**Assignment**
Look through the records below for the line holding "and experience garden". Write it out exactly, with each following line through the line holding "### License".

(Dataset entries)
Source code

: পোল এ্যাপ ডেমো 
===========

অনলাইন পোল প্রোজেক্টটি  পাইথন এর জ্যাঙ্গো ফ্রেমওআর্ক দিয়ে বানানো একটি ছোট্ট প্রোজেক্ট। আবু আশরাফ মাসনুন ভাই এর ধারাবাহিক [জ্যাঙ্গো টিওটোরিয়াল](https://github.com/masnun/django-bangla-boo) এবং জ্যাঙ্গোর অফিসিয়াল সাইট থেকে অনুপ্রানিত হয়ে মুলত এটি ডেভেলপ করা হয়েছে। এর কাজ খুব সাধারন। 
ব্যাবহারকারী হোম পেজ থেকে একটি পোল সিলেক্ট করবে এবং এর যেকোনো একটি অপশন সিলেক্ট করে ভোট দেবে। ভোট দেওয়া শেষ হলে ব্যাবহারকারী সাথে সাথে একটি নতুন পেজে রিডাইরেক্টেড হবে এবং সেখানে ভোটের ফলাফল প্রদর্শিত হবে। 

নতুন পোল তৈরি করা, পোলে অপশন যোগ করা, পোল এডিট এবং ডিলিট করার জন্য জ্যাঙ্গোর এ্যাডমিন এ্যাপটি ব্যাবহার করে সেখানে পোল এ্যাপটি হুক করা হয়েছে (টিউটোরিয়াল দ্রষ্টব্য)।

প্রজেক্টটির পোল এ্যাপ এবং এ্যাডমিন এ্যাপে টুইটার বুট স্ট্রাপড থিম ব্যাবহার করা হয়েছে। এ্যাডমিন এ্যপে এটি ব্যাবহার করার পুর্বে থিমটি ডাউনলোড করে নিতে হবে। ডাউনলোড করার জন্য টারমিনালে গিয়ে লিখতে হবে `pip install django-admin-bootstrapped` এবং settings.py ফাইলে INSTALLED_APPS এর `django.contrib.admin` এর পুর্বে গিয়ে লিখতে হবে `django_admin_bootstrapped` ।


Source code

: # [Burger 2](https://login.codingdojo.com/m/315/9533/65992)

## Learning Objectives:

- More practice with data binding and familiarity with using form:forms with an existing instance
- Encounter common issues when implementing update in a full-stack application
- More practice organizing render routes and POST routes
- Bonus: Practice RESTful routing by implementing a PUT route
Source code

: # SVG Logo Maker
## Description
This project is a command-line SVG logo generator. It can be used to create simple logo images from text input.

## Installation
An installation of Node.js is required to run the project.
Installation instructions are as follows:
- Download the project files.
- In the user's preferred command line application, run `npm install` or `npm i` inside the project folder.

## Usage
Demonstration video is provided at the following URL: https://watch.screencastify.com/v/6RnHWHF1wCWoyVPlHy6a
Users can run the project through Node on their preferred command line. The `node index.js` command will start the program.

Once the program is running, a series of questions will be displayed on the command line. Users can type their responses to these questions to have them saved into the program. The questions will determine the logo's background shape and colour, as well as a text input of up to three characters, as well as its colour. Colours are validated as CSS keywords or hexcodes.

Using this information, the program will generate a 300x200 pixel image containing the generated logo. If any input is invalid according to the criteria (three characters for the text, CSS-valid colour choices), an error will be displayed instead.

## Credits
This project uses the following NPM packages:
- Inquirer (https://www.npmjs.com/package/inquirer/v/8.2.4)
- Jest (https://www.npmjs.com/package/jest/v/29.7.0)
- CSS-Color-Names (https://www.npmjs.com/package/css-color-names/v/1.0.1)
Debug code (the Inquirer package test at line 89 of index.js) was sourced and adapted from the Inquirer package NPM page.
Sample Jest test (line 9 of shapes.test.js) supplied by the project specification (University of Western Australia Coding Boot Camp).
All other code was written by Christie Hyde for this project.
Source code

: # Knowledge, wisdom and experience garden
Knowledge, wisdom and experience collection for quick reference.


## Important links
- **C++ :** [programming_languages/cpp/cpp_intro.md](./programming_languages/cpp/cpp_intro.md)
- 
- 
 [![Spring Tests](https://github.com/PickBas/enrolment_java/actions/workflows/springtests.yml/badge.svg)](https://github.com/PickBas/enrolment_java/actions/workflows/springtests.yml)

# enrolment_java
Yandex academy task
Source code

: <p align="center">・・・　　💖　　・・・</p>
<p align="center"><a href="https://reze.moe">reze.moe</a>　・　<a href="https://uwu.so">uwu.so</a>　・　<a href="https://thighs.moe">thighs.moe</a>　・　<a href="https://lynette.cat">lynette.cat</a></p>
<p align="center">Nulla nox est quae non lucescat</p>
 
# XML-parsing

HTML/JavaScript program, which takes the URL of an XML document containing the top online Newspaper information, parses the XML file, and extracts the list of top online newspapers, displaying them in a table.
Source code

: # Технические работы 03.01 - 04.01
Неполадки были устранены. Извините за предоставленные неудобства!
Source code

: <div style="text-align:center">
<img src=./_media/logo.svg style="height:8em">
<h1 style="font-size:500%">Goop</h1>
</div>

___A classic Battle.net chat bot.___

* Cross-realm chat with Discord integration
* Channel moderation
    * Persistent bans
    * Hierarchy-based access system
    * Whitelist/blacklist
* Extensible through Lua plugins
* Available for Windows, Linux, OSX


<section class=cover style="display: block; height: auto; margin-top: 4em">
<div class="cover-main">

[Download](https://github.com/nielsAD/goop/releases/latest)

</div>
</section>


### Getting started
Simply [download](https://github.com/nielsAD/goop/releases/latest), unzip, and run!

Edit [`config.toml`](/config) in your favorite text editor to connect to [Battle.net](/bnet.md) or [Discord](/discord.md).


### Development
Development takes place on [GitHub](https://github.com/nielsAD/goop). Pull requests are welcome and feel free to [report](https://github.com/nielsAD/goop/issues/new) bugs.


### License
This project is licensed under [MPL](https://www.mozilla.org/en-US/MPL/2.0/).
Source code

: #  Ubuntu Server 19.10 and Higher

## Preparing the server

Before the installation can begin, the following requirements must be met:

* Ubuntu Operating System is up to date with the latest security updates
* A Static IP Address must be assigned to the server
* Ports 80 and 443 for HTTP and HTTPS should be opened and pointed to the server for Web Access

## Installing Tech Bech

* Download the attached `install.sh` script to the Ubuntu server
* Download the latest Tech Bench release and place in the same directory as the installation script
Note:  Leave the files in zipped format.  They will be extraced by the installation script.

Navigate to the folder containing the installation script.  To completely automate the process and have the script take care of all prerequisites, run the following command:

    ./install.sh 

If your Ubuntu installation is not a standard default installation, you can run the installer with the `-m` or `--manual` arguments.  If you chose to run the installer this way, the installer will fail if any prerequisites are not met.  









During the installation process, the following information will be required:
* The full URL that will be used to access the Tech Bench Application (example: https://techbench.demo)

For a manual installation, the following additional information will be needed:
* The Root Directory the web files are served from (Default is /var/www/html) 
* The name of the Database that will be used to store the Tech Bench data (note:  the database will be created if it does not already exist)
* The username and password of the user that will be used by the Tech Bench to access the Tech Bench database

**Solution for this problem**
: # Knowledge, wisdom and experience garden
Knowledge, wisdom and experience collection for quick reference.


## Important links
- **C++ :** [programming_languages/cpp/cpp_intro.md](./programming_languages/cpp/cpp_intro.md)
- 
- 
 [![Spring Tests](https://github.com/PickBas/enrolment_java/actions/workflows/springtests.yml/badge.svg)](https://github.com/PickBas/enrolment_java/actions/workflows/springtests.yml)

# enrolment_java
Yandex academy task
Source code

: <p align="center">・・・　　💖　　・・・</p>
<p align="center"><a href="https://reze.moe">reze.moe</a>　・　<a href="https://uwu.so">uwu.so</a>　・　<a href="https://thighs.moe">thighs.moe</a>　・　<a href="https://lynette.cat">lynette.cat</a></p>
<p align="center">Nulla nox est quae non lucescat</p>
 
# XML-parsing

HTML/JavaScript program, which takes the URL of an XML document containing the top online Newspaper information, parses the XML file, and extracts the list of top online newspapers, displaying them in a table.
Source code

: # Технические работы 03.01 - 04.01
Неполадки были устранены. Извините за предоставленные неудобства!
Source code

: <div style="text-align:center">
<img src=./_media/logo.svg style="height:8em">
<h1 style="font-size:500%">Goop</h1>
</div>

___A classic Battle.net chat bot.___

* Cross-realm chat with Discord integration
* Channel moderation
    * Persistent bans
    * Hierarchy-based access system
    * Whitelist/blacklist
* Extensible through Lua plugins
* Available for Windows, Linux, OSX


<section class=cover style="display: block; height: auto; margin-top: 4em">
<div class="cover-main">

[Download](https://github.com/nielsAD/goop/releases/latest)

</div>
</section>


### Getting started
Simply [download](https://github.com/nielsAD/goop/releases/latest), unzip, and run!

Edit [`config.toml`](/config) in your favorite text editor to connect to [Battle.net](/bnet.md) or [Discord](/discord.md).


### Development
Development takes place on [GitHub](https://github.com/nielsAD/goop). Pull requests are welcome and feel free to [report](https://github.com/nielsAD/goop/issues/new) bugs.


### License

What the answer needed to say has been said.